On Campus

So what if professors assign their own textbooks?

Should professors also have someone else prepare their lecture notes?

The Globe and Mail is in a huff over the shocking fact that professors write textbooks and then assign those textbooks to their students:

The idea of professors assigning their own books presents an ethical dilemma. Students may feel uncomfortable questioning the material, and there is arguably a conflict of interest in profiting from one’s own syllabus.

What precisely is the “ethical dilemma” and why is there a “conflict of interest”? Professors profit from teaching classes, that is they are paid to share their expertise with students. Is that morally suspect? Why is earning an income from compiling one’s expertise into a book different? Professors design course content — within accepted academic practice of course — and present it to their students as authorities on the subject.  If, as the Globe suggests, there is a “power dynamic involved,” certainly such a dynamic is already in place the second a professor steps in front of a classroom, regardless of what textbook they assign.

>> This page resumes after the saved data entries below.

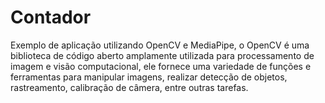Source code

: # Contador
Exemplo de aplicação utilizando OpenCV e MediaPipe, o OpenCV é uma biblioteca de código aberto amplamente utilizada para processamento de imagem e visão computacional, ele fornece uma variedade de funções e ferramentas para manipular imagens, realizar detecção de objetos, rastreamento, calibração de câmera, entre outras tarefas.

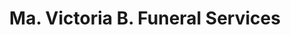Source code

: ---
title: "Ma. Victoria B. Funeral Services"
url: /malolos-city/ma-victoria-b-funeral-services/
shop: Bestattungen
---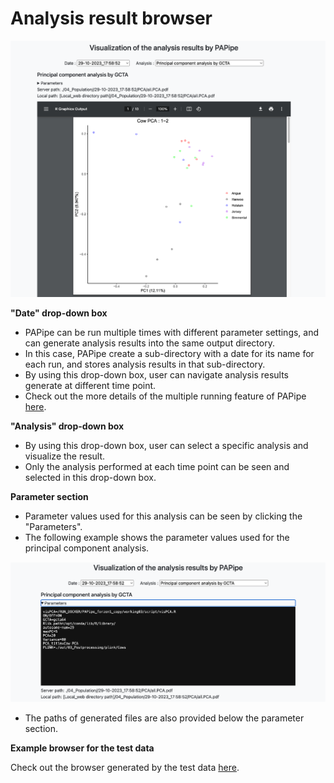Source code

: # Analysis result browser

![fig_rb_1.png](../figures/fig_rb_1.png)

**"Date" drop-down box**

- PAPipe can be run multiple times with different parameter settings, and can generate analysis results into the same output directory.
- In this case, PAPipe create a sub-directory with a date for its name for each run, and stores analysis results in that sub-directory.
- By using this drop-down box, user can navigate analysis results generate at different time point.
- Check out the more details of the multiple running feature of PAPipe [here](./Multiple_runs.md).

**"Analysis" drop-down box**

- By using this drop-down box, user can select a specific analysis and visualize the result.
- Only the analysis performed at each time point can be seen and selected in this drop-down box.

**Parameter section**

- Parameter values used for this analysis can be seen by clicking the "Parameters".
- The following example shows the parameter values used for the principal component analysis.

![fig_rb_2.png](../figures/fig_rb_2.png)

- The paths of generated files are also provided below the parameter section.

**Example browser for the test data**

Check out the browser generated by the test data [here](http://bioinfo.konkuk.ac.kr/PAPipe/test_result/).
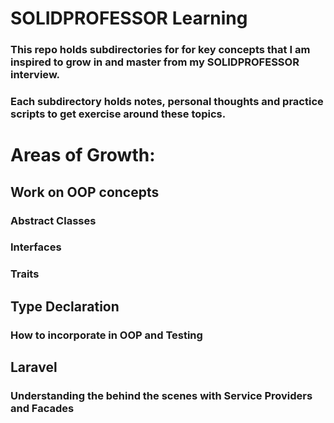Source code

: # SOLIDPROFESSOR Learning
### This repo holds subdirectories for for key concepts that I am inspired to grow in and master from my SOLIDPROFESSOR interview.
### Each subdirectory holds notes, personal thoughts and practice scripts to get exercise around these topics. 

# Areas of Growth:
## Work on OOP concepts
### Abstract Classes
### Interfaces
### Traits

## Type Declaration
### How to incorporate in OOP and Testing 

## Laravel
### Understanding the behind the scenes with Service Providers and Facades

Presumably if a professor writes a book, that means it is inline with the way he/she plans to teach the course. Why would it be desirable for them to use a book that might not fit the way the subject matter is planned? The Globe does allow that “there’s something to be said for having a professor who knows the course material inside out.” But the bulk of the Globe story winces at the notion that (shudder) students might feel uncomfortable having to read what their professor has written.What if they disagree with it? Well, I might ask, what if they disagree with what the professor says in a lecture? Should lecture notes also be prepared by someone other than the the person teaching the course?

If students are discouraged from asking questions, or critiquing course material, that says more about the competence of the professor (or the students) than it does about who wrote the the textbook.